Where does the word "fire" appear in the data? Copy every line that holds it.

***

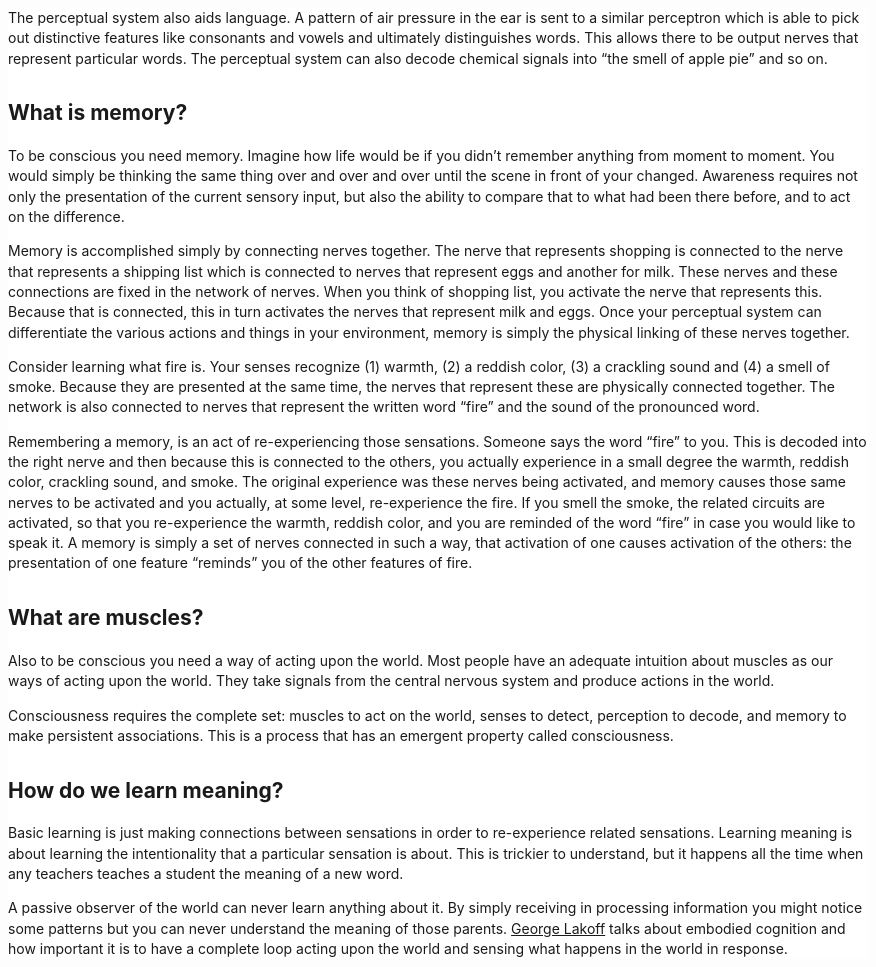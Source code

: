 The perceptual system also aids language. A pattern of air pressure in the ear is sent to a similar perceptron which is able to pick out distinctive features like consonants and vowels and ultimately distinguishes words. This allows there to be output nerves that represent particular words. The perceptual system can also decode chemical signals into “the smell of apple pie” and so on.

## What is memory?

To be conscious you need memory. Imagine how life would be if you didn’t remember anything from moment to moment. You would simply be thinking the same thing over and over and over until the scene in front of your changed. Awareness requires not only the presentation of the current sensory input, but also the ability to compare that to what had been there before, and to act on the difference.

Memory is accomplished simply by connecting nerves together. The nerve that represents shopping is connected to the nerve that represents a shipping list which is connected to nerves that represent eggs and another for milk. These nerves and these connections are fixed in the network of nerves. When you think of shopping list, you activate the nerve that represents this. Because that is connected, this in turn activates the nerves that represent milk and eggs. Once your perceptual system can differentiate the various actions and things in your environment, memory is simply the physical linking of these nerves together.

Consider learning what fire is. Your senses recognize (1) warmth, (2) a reddish color, (3) a crackling sound and (4) a smell of smoke. Because they are presented at the same time, the nerves that represent these are physically connected together. The network is also connected to nerves that represent the written word “fire” and the sound of the pronounced word.

Remembering a memory, is an act of re-experiencing those sensations. Someone says the word “fire” to you. This is decoded into the right nerve and then because this is connected to the others, you actually experience in a small degree the warmth, reddish color, crackling sound, and smoke. The original experience was these nerves being activated, and memory causes those same nerves to be activated and you actually, at some level, re-experience the fire. If you smell the smoke, the related circuits are activated, so that you re-experience the warmth, reddish color, and you are reminded of the word “fire” in case you would like to speak it. A memory is simply a set of nerves connected in such a way, that activation of one causes activation of the others: the presentation of one feature “reminds” you of the other features of fire.

## What are muscles?

Also to be conscious you need a way of acting upon the world. Most people have an adequate intuition about muscles as our ways of acting upon the world. They take signals from the central nervous system and produce actions in the world.

Consciousness requires the complete set: muscles to act on the world, senses to detect, perception to decode, and memory to make persistent associations. This is a process that has an emergent property called consciousness.

## How do we learn meaning?

Basic learning is just making connections between sensations in order to re-experience related sensations. Learning meaning is about learning the intentionality that a particular sensation is about. This is trickier to understand, but it happens all the time when any teachers teaches a student the meaning of a new word.

A passive observer of the world can never learn anything about it. By simply receiving in processing information you might notice some patterns but you can never understand the meaning of those parents. [George Lakoff](https://en.wikipedia.org/wiki/George_Lakoff) talks about embodied cognition and how important it is to have a complete loop acting upon the world and sensing what happens in the world in response.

***

* [Task response]:
Consider learning what fire is. Your senses recognize (1) warmth, (2) a reddish color, (3) a crackling sound and (4) a smell of smoke. Because they are presented at the same time, the nerves that represent these are physically connected together. The network is also connected to nerves that represent the written word “fire” and the sound of the pronounced word.
Remembering a memory, is an act of re-experiencing those sensations. Someone says the word “fire” to you. This is decoded into the right nerve and then because this is connected to the others, you actually experience in a small degree the warmth, reddish color, crackling sound, and smoke. The original experience was these nerves being activated, and memory causes those same nerves to be activated and you actually, at some level, re-experience the fire. If you smell the smoke, the related circuits are activated, so that you re-experience the warmth, reddish color, and you are reminded of the word “fire” in case you would like to speak it. A memory is simply a set of nerves connected in such a way, that activation of one causes activation of the others: the presentation of one feature “reminds” you of the other features of fire.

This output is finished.